The pass protection of the Buffalo Bills has been something of a talking point over the past week or so, thanks largely to the efforts of Pro Football Focus in methodically building up to their team pass protection rankings. Yesterday, they ranked the Bills No. 20 in pass protection last year, but I was most interested in hearing what they had to say about Demetrius Bell.
"Demetrius Bell isn’t even an average left tackle yet, but he was much better than 2009," writes Khaled Elsayed.
I had been planning on writing a short piece with some consolidated notes from our Buffalo Bills re-watch, and with the PFF rankings out, now's as good a time as any to share some of those thoughts. In short, I realize Bell has his share of sometimes-harsh critics (I'm looking at you, certain Buffalo Rumblings moderator), but I remain hopeful that Dick Jauron's coaching staff knew what they were doing when they threw Bell into the fire in 2009.
To start, most of the common beliefs about Bell - that he's a great athlete, that he's inconsistent, and that he lacks strength - are all accurate. Bell isn't quite at "dancing bear" status, because he's not an especially huge offensive lineman, but he can really move. Other than Eric Wood, I'd argue that he was Buffalo's best run blocker at the second level last season (something the entire team needs to get better at), and from what I've seen in closely evaluating five games now, he's very adept at defending the edge. He handles speed quite well.
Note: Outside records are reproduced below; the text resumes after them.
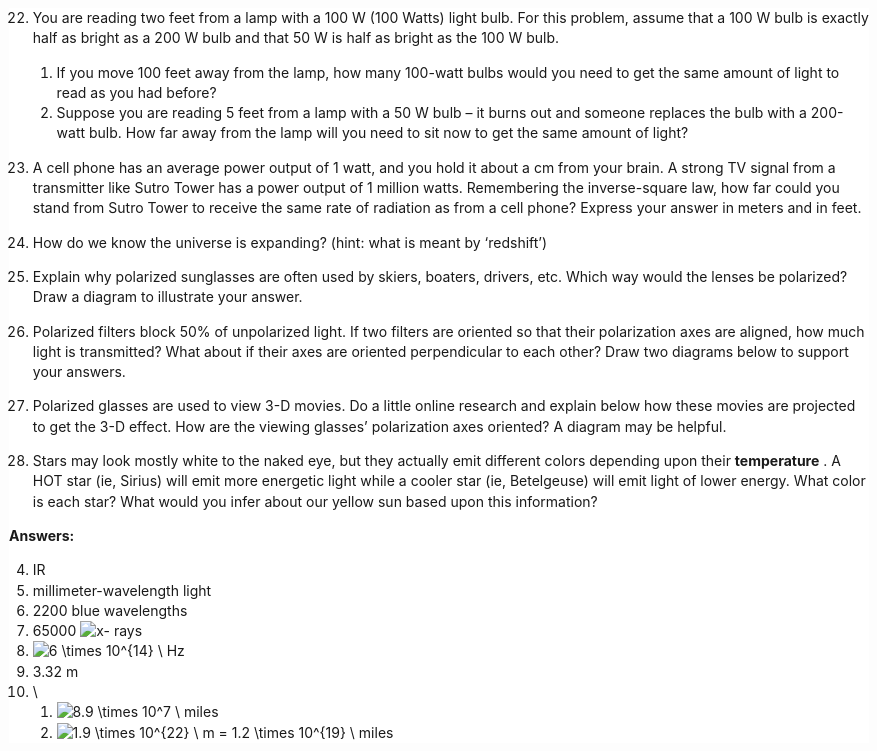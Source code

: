 22. You are reading two feet from a lamp with a 100 W (100 Watts)
    light bulb. For this problem, assume that a 100 W bulb is exactly
    half as bright as a 200 W bulb and that 50 W is half as bright as
    the 100 W bulb.
    1.  If you move 100 feet away from the lamp, how many 100-watt bulbs
        would you need to get the same amount of light to read as you
        had before?
    2.  Suppose you are reading 5 feet from a lamp with a 50 W bulb – it
        burns out and someone replaces the bulb with a 200-watt bulb.
        How far away from the lamp will you need to sit now to get the
        same amount of light?

23. A cell phone has an average power output of 1 watt, and you hold it
    about a cm from your brain. A strong TV signal from a transmitter
    like Sutro Tower has a power output of 1 million watts. Remembering
    the inverse-square law, how far could you stand from Sutro Tower to
    receive the same rate of radiation as from a cell phone? Express
    your answer in meters and in feet.
24. How do we know the universe is expanding? (hint: what is meant
    by ‘redshift’)
25. Explain why polarized sunglasses are often used by skiers, boaters,
    drivers, etc. Which way would the lenses be polarized? Draw a
    diagram to illustrate your answer.
26. Polarized filters block 50% of unpolarized light. If two filters are
    oriented so that their polarization axes are aligned, how much light
    is transmitted? What about if their axes are oriented perpendicular
    to each other? Draw two diagrams below to support your answers.
27. Polarized glasses are used to view 3-D movies. Do a little online
    research and explain below how these movies are projected to get the
    3-D effect. How are the viewing glasses’ polarization axes oriented?
    A diagram may be helpful.
28. Stars may look mostly white to the naked eye, but they actually emit
    different colors depending upon their **temperature** . A HOT star
    (ie, Sirius) will emit more energetic light while a cooler star
    (ie, Betelgeuse) will emit light of lower energy. What color is each
    star? What would you infer about our yellow sun based upon this
    information?

**Answers:**

4.  IR
5.  millimeter-wavelength light
6.  2200 blue wavelengths
7.  65000
    ![x-](ck12_math_images_dir/1da50ca9658d8f1200bb6c5c2f8b47e8.png)
    rays
8.  ![6 \\times 10\^{14} \\
    Hz](ck12_math_images_dir/4507b03cdc036f0e71d3015c804560e0.png)
9.  3.32 m
10. \
    1.  ![8.9 \\times 10\^7 \\
        miles](ck12_math_images_dir/401783149dfcb1672316b184a7e735ff.png)
    2.  ![1.9 \\times 10\^{22} \\ m = 1.2 \\times 10\^{19} \\
        miles](ck12_math_images_dir/77604c19fc7567ada1fc4592762d09da.png)
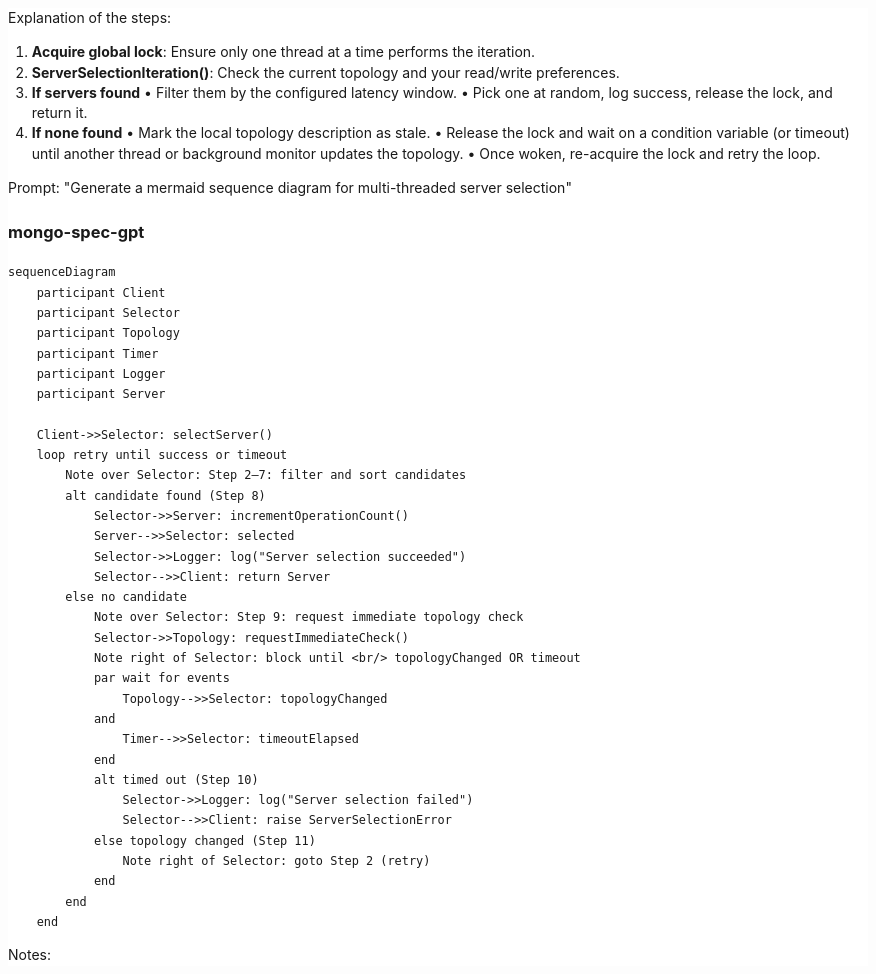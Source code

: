 Explanation of the steps:

 1. **Acquire global lock**: Ensure only one thread at a time performs the iteration.
 2. **ServerSelectionIteration()**: Check the current topology and your read/write preferences.
 3. **If servers found**
    • Filter them by the configured latency window.
    • Pick one at random, log success, release the lock, and return it.
 4. **If none found**
    • Mark the local topology description as stale.
    • Release the lock and wait on a condition variable (or timeout) until another thread or background monitor updates the topology.
    • Once woken, re-acquire the lock and retry the loop.
  
Prompt: "Generate a mermaid sequence diagram for multi-threaded server selection"

### mongo-spec-gpt
```mermaid
sequenceDiagram
    participant Client
    participant Selector
    participant Topology
    participant Timer
    participant Logger
    participant Server

    Client->>Selector: selectServer()
    loop retry until success or timeout
        Note over Selector: Step 2–7: filter and sort candidates
        alt candidate found (Step 8)
            Selector->>Server: incrementOperationCount()
            Server-->>Selector: selected
            Selector->>Logger: log("Server selection succeeded")
            Selector-->>Client: return Server
        else no candidate
            Note over Selector: Step 9: request immediate topology check
            Selector->>Topology: requestImmediateCheck()
            Note right of Selector: block until <br/> topologyChanged OR timeout
            par wait for events
                Topology-->>Selector: topologyChanged
            and
                Timer-->>Selector: timeoutElapsed
            end
            alt timed out (Step 10)
                Selector->>Logger: log("Server selection failed")
                Selector-->>Client: raise ServerSelectionError
            else topology changed (Step 11)
                Note right of Selector: goto Step 2 (retry)
            end
        end
    end
```

Notes:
As a run blocker, Bell's at his best when he's sealing, or when he's doubling down and then scraping to the second level to get a linebacker. He kept a lot of lanes free in that fashion last season. He's not the straight-ahead, drive-blocking lineman many expect all five guys on a line to be. If he's able to improve his strength, he'll at least be able to better hold his own on plays that ask him to do that.
In pass protection, strength was again a big issue for Bell. He struggled with power in 2010, as strong ends were able to either bull rush him into the pocket, or jolt him onto his heels and get by him to the inside. Improved strength, again, will help Bell maintain better balance and leverage in those situations. Technically, he made vast strides from '09 to '10, but he's still a bit rough around the edges, particularly with his hands.
There were times last season when Bell missed some assignments on blitzes and stunts. That happens to the league's best linemen, but Bell needs to improve his overall recognition. Given the fact that he didn't play organized football until he got to Northwestern State, this is hardly surprising, and the fact that he made huge strides in this department from year to year is encouraging.
Yes, there are flaws to Bell's game - some of them borne of his continued inexperience playing the game, some borne of the knee injury that caused him to miss an entire off-season's worth of workouts (yes, I absolutely buy that excuse), and some of them borne of his being who he is as an athlete: more finesse than power. This is a player that, to my eye, is getting better. I do not know where he'll eventually level off, and I'm not certain that I'd say his full potential will ever mark him among the league's elite. Don't give up on this guy. There's a lot to like about his talent and his game. He's plucky; there is some grit and spunk to his game, and he's a team player. I think there's a strong chance that by the end of the 2011 season, many Bills fans will feel quite comfortable labeling Bell the long-term starter at left tackle.